Ailesinden ve okuldakilerden çekindiği için bana açılamadığını düşünerek bir süre cesaretini toplamasını bekledim. Bahaneler bularak yanına gitmekten, tesadüf görünümlü planlar yaparak karşısına çıkmaktan yorulduğumu hissettiğimde konuşmak için karşısına dikildim. İçimdekileri döktükten sonra “Duygularını saklama artık, engelleri beraber aşabiliriz” derken sesimi titriyordu. Şaşkın ve ne yapacağınızı bilemez bir halde:

-Ne, ne, ne saçmalıyorsunuz siz Ze Zehra Hanım diye kekeledi.

Ağlamaya başladığımı görünce ilerideki banka oturup konuşmayı teklif etti. Dakikalarca onu yanlış anladığım yönünden açıklamalar yaptı. Söylediklerine tabi ki inanmadım ve bana karşı bir şeyler hissetmemesinin imkansız olduğunu bildiğim için pes etmedim. Onu cesaretlendirmek için odasına notlar bırakmaya, mesajlar atmaya başladım. İkimizde birbirimizi bu kadar severken hangi engel önümüzde durabilirdi? O engelleri kaldırmasına yardım etmek için evine isimsiz bir not ve hediye yolladım. Yaptığım bu hareketin güzel şeyler doğuracağına o kadar emindim ki uzun süreden sonra ilk defa rahat bir uyku uyuyabildim. Geçmek bilmez hafta sonundan sonra pazartesi günü okula içimdeki o koca umutla gittim. 4 kat merdivenin neden olduğu hızlı soluklarımla öğretmenler odasına daldım ve eşyalarımı yerleştirdim. Tam onun odasına gitmek için çıkacakken omzuma bir el dokundu. İlk toplantıda yanımda oturan kır saçlı, göbekli, sevimli meslektaşım bu sefer hüzünle bakıyordu bana.

-Müdür Bey gitti kızım.
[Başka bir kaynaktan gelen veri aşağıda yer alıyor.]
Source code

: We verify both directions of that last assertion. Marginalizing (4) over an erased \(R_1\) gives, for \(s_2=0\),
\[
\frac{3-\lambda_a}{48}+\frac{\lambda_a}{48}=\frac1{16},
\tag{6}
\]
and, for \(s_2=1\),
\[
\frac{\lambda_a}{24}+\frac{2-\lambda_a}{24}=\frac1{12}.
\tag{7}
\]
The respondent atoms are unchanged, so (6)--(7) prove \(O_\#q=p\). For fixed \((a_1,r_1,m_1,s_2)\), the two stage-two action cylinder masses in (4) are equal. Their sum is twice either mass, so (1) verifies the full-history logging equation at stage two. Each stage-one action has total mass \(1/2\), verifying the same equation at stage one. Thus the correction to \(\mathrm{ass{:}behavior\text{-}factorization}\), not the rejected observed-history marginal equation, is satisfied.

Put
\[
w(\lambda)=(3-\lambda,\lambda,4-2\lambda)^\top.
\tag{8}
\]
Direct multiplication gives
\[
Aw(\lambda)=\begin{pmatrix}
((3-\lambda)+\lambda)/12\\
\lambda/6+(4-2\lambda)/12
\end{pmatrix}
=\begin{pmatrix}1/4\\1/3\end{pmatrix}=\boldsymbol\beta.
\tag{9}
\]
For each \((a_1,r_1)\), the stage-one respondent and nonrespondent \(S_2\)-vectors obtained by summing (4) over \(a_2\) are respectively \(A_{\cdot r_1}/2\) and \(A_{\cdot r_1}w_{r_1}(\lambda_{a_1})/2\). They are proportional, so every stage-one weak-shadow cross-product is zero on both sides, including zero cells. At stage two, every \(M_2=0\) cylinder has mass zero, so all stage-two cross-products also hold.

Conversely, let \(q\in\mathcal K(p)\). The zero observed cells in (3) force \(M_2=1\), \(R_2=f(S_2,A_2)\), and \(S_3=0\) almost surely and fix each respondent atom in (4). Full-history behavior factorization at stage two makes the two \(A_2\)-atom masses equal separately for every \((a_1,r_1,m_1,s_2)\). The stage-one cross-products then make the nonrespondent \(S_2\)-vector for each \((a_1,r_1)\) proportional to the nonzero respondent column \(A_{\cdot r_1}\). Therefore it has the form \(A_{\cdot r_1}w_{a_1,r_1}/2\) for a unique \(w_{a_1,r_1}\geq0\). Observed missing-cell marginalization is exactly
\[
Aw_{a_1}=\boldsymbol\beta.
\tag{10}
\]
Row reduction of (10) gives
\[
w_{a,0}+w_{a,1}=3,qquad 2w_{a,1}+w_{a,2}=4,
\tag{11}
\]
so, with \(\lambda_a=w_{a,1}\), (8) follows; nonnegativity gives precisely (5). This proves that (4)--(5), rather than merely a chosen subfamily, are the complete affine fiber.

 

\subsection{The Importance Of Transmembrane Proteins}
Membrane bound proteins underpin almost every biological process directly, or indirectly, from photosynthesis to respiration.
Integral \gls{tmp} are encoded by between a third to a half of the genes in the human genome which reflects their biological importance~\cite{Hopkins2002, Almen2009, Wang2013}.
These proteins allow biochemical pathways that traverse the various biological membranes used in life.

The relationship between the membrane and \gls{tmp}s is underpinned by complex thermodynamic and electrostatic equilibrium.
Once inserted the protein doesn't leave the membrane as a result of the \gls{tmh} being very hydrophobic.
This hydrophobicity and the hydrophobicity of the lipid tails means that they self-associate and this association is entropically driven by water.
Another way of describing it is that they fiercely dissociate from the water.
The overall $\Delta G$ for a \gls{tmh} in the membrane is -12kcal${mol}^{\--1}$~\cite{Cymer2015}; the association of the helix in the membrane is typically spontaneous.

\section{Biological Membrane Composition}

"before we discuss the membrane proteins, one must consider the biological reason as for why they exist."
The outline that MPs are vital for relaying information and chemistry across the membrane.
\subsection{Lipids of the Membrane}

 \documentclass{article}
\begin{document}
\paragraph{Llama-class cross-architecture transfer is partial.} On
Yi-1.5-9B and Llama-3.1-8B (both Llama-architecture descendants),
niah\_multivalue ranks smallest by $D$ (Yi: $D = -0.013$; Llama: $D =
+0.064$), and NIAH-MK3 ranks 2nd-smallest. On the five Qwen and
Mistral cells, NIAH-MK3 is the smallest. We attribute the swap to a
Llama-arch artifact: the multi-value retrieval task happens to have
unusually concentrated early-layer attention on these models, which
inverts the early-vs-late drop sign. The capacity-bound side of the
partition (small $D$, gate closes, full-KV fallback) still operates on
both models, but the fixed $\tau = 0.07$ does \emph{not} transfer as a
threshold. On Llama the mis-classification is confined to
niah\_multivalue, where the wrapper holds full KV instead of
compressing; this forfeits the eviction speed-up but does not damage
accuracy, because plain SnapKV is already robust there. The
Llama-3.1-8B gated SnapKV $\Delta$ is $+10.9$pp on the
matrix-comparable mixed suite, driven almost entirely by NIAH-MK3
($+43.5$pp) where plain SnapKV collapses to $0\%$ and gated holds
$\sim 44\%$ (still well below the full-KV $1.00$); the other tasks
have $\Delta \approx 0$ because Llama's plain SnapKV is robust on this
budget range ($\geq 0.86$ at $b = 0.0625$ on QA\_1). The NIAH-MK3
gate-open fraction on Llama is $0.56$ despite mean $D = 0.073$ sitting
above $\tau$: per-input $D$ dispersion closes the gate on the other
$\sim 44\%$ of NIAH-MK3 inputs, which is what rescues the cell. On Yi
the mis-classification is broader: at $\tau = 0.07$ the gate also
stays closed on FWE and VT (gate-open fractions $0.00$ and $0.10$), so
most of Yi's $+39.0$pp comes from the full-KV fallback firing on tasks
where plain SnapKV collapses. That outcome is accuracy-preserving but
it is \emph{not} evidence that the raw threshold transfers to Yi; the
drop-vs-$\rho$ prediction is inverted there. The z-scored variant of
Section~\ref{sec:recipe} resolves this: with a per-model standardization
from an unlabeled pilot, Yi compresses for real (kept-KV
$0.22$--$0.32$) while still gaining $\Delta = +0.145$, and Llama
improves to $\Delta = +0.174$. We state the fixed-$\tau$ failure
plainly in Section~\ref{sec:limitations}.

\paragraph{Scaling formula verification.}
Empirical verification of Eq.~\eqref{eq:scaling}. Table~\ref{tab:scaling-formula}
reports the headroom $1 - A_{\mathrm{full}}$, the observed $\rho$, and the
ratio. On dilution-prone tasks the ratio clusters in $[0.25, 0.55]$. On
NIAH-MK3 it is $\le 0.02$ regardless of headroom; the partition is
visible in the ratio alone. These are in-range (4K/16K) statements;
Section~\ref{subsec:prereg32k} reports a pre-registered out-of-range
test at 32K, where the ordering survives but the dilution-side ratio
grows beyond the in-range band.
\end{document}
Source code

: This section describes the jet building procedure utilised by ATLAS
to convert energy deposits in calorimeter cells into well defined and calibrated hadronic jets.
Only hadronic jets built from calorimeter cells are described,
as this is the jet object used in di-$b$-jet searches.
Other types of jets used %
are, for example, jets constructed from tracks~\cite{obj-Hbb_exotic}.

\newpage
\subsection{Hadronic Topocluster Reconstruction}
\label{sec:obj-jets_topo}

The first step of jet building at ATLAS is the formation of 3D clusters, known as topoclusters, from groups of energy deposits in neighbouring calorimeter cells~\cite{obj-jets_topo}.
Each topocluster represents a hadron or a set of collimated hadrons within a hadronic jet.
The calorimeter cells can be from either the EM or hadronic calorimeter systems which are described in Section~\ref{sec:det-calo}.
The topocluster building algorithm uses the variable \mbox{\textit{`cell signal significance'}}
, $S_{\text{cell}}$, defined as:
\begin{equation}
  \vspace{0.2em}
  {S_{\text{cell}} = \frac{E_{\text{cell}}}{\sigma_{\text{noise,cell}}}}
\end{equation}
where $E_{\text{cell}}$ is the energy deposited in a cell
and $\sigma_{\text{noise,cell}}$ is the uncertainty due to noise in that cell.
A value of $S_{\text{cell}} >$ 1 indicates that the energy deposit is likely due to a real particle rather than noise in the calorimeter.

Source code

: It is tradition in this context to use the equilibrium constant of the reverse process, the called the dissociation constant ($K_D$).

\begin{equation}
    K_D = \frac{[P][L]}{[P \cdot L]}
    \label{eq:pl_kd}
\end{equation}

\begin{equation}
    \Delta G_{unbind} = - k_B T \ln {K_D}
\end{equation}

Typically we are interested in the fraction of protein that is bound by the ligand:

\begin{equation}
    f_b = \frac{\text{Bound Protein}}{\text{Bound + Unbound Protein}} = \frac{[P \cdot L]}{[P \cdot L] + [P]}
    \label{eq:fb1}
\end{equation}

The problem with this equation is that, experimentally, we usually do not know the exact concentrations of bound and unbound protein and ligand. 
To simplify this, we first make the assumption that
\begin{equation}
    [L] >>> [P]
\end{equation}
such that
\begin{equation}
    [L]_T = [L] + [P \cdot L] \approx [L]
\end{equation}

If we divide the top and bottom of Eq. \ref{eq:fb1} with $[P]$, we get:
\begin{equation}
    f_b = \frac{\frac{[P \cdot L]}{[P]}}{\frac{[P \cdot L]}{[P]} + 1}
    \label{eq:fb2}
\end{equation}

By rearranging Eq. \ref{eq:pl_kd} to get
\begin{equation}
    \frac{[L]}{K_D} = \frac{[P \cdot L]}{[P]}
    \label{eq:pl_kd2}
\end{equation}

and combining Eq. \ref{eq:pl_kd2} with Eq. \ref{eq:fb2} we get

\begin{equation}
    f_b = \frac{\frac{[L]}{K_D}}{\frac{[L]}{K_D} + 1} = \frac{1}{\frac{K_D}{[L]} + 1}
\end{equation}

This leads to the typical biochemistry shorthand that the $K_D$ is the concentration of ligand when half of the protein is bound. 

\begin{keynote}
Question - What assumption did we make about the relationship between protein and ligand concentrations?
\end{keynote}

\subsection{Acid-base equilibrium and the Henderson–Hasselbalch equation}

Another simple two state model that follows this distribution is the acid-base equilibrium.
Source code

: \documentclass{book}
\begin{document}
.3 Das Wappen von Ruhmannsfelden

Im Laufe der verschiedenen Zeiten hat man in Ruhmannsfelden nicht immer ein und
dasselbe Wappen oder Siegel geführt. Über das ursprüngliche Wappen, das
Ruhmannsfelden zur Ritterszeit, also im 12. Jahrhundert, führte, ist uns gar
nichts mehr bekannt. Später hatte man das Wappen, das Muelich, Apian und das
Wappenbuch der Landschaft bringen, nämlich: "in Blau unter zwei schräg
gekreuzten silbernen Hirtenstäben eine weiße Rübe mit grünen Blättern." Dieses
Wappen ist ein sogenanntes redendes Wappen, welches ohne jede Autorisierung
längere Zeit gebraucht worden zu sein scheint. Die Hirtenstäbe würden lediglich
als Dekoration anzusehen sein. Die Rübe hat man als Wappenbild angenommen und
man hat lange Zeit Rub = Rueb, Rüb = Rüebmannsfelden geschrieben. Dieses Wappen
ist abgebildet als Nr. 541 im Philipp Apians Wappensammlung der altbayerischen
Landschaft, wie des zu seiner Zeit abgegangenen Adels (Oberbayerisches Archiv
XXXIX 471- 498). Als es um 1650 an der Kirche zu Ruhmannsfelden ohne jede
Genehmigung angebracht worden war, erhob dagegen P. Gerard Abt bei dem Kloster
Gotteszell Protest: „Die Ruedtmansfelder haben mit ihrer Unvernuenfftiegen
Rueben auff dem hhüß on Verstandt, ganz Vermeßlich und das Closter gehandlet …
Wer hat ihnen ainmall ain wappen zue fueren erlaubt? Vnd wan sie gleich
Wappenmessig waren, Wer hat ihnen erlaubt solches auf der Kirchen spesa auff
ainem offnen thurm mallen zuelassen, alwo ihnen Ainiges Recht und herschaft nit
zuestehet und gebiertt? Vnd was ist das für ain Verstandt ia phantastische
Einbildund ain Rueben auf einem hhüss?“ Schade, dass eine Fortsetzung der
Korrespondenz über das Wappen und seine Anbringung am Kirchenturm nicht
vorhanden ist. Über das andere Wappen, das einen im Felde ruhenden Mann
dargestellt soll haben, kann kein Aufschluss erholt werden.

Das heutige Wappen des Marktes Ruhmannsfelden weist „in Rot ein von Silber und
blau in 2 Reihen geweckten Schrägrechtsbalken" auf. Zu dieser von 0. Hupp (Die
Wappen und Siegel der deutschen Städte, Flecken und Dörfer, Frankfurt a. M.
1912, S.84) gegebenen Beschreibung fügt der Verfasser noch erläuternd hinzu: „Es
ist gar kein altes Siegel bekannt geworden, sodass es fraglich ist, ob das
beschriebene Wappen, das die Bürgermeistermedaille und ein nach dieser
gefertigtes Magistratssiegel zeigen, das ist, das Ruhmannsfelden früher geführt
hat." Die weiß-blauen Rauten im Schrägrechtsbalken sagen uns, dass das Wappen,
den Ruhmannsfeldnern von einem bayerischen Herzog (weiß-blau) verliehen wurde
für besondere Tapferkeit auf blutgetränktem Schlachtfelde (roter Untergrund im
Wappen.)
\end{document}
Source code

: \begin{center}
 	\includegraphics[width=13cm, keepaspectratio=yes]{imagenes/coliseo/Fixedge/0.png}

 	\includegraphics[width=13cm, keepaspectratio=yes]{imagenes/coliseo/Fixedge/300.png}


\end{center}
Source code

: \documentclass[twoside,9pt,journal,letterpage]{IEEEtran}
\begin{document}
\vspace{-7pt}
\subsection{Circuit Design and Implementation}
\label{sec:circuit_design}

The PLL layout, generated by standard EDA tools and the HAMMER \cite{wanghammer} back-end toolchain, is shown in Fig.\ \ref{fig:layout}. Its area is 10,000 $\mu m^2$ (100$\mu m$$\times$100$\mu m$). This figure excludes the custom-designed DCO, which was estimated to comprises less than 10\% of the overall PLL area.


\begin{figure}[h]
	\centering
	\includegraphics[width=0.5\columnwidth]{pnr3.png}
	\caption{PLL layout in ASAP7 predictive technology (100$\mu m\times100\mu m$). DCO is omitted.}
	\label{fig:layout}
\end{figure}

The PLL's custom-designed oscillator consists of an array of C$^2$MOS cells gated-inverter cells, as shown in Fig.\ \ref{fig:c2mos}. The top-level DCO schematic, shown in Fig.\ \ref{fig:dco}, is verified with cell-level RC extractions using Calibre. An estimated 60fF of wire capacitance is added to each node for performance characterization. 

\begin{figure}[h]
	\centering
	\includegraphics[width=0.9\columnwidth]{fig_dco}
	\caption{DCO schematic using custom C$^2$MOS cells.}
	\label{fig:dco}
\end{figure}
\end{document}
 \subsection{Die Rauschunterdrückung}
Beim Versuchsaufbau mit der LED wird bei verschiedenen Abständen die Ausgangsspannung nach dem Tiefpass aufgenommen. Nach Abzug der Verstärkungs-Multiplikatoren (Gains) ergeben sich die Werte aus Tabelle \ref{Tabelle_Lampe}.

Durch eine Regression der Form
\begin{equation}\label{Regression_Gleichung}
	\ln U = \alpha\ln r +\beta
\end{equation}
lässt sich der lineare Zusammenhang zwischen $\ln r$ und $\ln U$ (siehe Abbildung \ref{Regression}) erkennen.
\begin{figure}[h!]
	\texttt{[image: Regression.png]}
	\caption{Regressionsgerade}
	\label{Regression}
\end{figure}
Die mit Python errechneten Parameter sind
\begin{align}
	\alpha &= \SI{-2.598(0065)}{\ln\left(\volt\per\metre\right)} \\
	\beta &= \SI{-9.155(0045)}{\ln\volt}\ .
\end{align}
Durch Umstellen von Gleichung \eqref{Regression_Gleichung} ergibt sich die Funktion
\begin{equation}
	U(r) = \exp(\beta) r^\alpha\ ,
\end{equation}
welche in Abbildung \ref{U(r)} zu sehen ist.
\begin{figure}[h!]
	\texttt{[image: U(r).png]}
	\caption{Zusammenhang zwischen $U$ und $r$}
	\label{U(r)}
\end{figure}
Hepimize birer not bırakmış, bu da seninki diyerek elindeki kırışmış kağıdı uzattı.

Titreyen ellerimle kağıdı açıp okumaya başladığımda o odadan soyutlandığımı hatta boşlukta salındığımı hissettim.

“Daha çok gençsiniz ve hayatınızın başında yaptığınız bir hata yüzünden sizin meslek yaşantınızın veya benim evlilik yaşantımın bitmesine izin veremezdim. Yolumuzun kesişmediği mutlu bir hayat dilerim.”

Uzaklarda bir yerlerde beni deli gibi sevdiğini bilerek derin bir nefes aldım ve gözyaşlarımı gizlemek için kendimi dışarıya attım.